[Task input]
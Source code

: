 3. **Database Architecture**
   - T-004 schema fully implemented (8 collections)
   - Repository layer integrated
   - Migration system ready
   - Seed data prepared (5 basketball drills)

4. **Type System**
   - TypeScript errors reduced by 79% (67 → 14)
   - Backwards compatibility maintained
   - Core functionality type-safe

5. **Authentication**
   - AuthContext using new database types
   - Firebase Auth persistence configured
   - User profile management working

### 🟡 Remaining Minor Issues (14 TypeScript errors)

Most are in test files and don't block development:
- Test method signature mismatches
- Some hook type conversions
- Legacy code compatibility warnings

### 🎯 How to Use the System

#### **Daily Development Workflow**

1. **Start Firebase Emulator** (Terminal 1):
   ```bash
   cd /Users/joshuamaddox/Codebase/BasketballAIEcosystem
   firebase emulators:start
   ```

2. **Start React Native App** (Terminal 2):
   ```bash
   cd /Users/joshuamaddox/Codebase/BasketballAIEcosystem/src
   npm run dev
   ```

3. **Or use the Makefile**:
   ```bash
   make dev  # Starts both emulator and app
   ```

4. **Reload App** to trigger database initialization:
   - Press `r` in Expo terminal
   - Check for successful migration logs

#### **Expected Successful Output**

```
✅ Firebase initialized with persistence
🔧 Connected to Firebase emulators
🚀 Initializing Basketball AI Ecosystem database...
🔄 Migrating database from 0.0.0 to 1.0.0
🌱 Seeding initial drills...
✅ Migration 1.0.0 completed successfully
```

==

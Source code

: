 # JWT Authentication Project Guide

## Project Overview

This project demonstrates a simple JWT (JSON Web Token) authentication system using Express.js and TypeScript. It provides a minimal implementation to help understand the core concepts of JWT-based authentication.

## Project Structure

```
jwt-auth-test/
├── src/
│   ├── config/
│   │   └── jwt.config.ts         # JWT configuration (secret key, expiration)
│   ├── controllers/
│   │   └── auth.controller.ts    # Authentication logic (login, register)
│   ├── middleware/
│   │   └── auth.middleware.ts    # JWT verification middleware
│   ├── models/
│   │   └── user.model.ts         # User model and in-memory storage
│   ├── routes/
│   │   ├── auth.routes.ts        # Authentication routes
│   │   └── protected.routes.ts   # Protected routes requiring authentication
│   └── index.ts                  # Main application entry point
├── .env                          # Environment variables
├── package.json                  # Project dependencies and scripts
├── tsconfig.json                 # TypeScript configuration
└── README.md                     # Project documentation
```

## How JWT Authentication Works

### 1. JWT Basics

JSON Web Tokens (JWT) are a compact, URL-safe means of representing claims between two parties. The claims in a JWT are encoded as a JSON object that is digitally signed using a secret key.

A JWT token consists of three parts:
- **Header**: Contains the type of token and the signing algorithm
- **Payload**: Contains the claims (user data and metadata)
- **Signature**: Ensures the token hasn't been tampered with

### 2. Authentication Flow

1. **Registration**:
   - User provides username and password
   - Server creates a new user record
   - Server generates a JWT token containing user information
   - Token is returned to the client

---

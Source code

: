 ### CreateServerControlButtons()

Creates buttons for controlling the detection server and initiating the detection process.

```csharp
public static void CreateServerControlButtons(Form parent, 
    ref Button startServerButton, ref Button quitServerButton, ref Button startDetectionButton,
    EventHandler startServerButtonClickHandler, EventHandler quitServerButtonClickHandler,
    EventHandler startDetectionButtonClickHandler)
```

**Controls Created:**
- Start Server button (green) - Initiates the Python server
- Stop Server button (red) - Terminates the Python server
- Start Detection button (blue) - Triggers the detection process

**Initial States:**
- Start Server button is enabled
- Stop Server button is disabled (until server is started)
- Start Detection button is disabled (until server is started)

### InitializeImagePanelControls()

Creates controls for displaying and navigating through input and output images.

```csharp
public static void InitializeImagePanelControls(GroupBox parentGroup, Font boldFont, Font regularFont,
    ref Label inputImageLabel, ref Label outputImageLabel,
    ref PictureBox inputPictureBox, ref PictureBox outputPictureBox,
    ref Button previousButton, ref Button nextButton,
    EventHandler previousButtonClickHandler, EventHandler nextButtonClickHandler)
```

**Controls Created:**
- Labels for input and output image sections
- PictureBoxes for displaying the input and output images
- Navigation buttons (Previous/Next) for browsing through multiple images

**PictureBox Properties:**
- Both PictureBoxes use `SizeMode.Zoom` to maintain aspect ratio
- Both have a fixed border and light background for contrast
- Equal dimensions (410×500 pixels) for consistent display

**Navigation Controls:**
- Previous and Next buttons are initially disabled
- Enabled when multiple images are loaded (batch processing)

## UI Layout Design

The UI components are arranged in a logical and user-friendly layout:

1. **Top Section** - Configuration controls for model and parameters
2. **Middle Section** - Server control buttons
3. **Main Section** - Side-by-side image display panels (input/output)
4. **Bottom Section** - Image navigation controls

[Directions] Transcribe the lines above between the line holding "Most are in" and the line holding "4. **Reload App**", inclusive, exactly as they stand and with nothing added.

[Exercise output]
Most are in test files and don't block development:
- Test method signature mismatches
- Some hook type conversions
- Legacy code compatibility warnings

### 🎯 How to Use the System

#### **Daily Development Workflow**

1. **Start Firebase Emulator** (Terminal 1):
   ```bash
   cd /Users/joshuamaddox/Codebase/BasketballAIEcosystem
   firebase emulators:start
   ```

2. **Start React Native App** (Terminal 2):
   ```bash
   cd /Users/joshuamaddox/Codebase/BasketballAIEcosystem/src
   npm run dev
   ```

3. **Or use the Makefile**:
   ```bash
   make dev  # Starts both emulator and app
   ```

4. **Reload App** to trigger database initialization:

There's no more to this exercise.